What you should do ::
Every record needs to be restated word for word.

(Exercise data)

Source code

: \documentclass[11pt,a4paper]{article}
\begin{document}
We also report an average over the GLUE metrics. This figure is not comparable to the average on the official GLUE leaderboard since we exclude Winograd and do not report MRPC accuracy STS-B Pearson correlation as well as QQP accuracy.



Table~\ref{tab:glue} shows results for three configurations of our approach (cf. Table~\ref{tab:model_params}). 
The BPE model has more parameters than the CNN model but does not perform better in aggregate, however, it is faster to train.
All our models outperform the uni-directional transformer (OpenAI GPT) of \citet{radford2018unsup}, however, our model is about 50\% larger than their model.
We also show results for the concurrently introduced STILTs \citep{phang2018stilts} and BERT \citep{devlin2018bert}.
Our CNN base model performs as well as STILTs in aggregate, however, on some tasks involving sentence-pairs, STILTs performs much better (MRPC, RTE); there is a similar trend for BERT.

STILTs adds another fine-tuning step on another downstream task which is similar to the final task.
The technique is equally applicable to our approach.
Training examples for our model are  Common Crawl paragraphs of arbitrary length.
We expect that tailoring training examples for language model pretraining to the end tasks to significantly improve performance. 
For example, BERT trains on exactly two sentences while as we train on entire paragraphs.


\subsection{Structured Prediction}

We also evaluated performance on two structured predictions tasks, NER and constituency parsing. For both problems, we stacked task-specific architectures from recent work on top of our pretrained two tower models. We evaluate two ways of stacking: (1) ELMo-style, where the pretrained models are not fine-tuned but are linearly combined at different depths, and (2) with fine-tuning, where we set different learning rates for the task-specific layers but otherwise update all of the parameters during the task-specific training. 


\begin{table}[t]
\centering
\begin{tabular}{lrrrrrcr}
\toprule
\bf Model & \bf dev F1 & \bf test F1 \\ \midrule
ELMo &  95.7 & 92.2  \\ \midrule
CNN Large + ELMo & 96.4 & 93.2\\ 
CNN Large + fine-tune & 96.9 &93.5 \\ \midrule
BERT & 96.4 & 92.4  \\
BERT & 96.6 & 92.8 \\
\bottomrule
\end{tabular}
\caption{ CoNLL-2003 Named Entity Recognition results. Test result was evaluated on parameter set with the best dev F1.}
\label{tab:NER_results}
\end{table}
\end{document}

(End Exercise data)

Result of this exercise ::
Source code

: \documentclass[11pt,a4paper]{article}
\begin{document}
We also report an average over the GLUE metrics. This figure is not comparable to the average on the official GLUE leaderboard since we exclude Winograd and do not report MRPC accuracy STS-B Pearson correlation as well as QQP accuracy.



Table~\ref{tab:glue} shows results for three configurations of our approach (cf. Table~\ref{tab:model_params}). 
The BPE model has more parameters than the CNN model but does not perform better in aggregate, however, it is faster to train.
All our models outperform the uni-directional transformer (OpenAI GPT) of \citet{radford2018unsup}, however, our model is about 50\% larger than their model.
We also show results for the concurrently introduced STILTs \citep{phang2018stilts} and BERT \citep{devlin2018bert}.
Our CNN base model performs as well as STILTs in aggregate, however, on some tasks involving sentence-pairs, STILTs performs much better (MRPC, RTE); there is a similar trend for BERT.

STILTs adds another fine-tuning step on another downstream task which is similar to the final task.
The technique is equally applicable to our approach.
Training examples for our model are  Common Crawl paragraphs of arbitrary length.
We expect that tailoring training examples for language model pretraining to the end tasks to significantly improve performance. 
For example, BERT trains on exactly two sentences while as we train on entire paragraphs.


\subsection{Structured Prediction}

We also evaluated performance on two structured predictions tasks, NER and constituency parsing. For both problems, we stacked task-specific architectures from recent work on top of our pretrained two tower models. We evaluate two ways of stacking: (1) ELMo-style, where the pretrained models are not fine-tuned but are linearly combined at different depths, and (2) with fine-tuning, where we set different learning rates for the task-specific layers but otherwise update all of the parameters during the task-specific training. 


\begin{table}[t]
\centering
\begin{tabular}{lrrrrrcr}
\toprule
\bf Model & \bf dev F1 & \bf test F1 \\ \midrule
ELMo &  95.7 & 92.2  \\ \midrule
CNN Large + ELMo & 96.4 & 93.2\\ 
CNN Large + fine-tune & 96.9 &93.5 \\ \midrule
BERT & 96.4 & 92.4  \\
BERT & 96.6 & 92.8 \\
\bottomrule
\end{tabular}
\caption{ CoNLL-2003 Named Entity Recognition results. Test result was evaluated on parameter set with the best dev F1.}
\label{tab:NER_results}
\end{table}
\end{document}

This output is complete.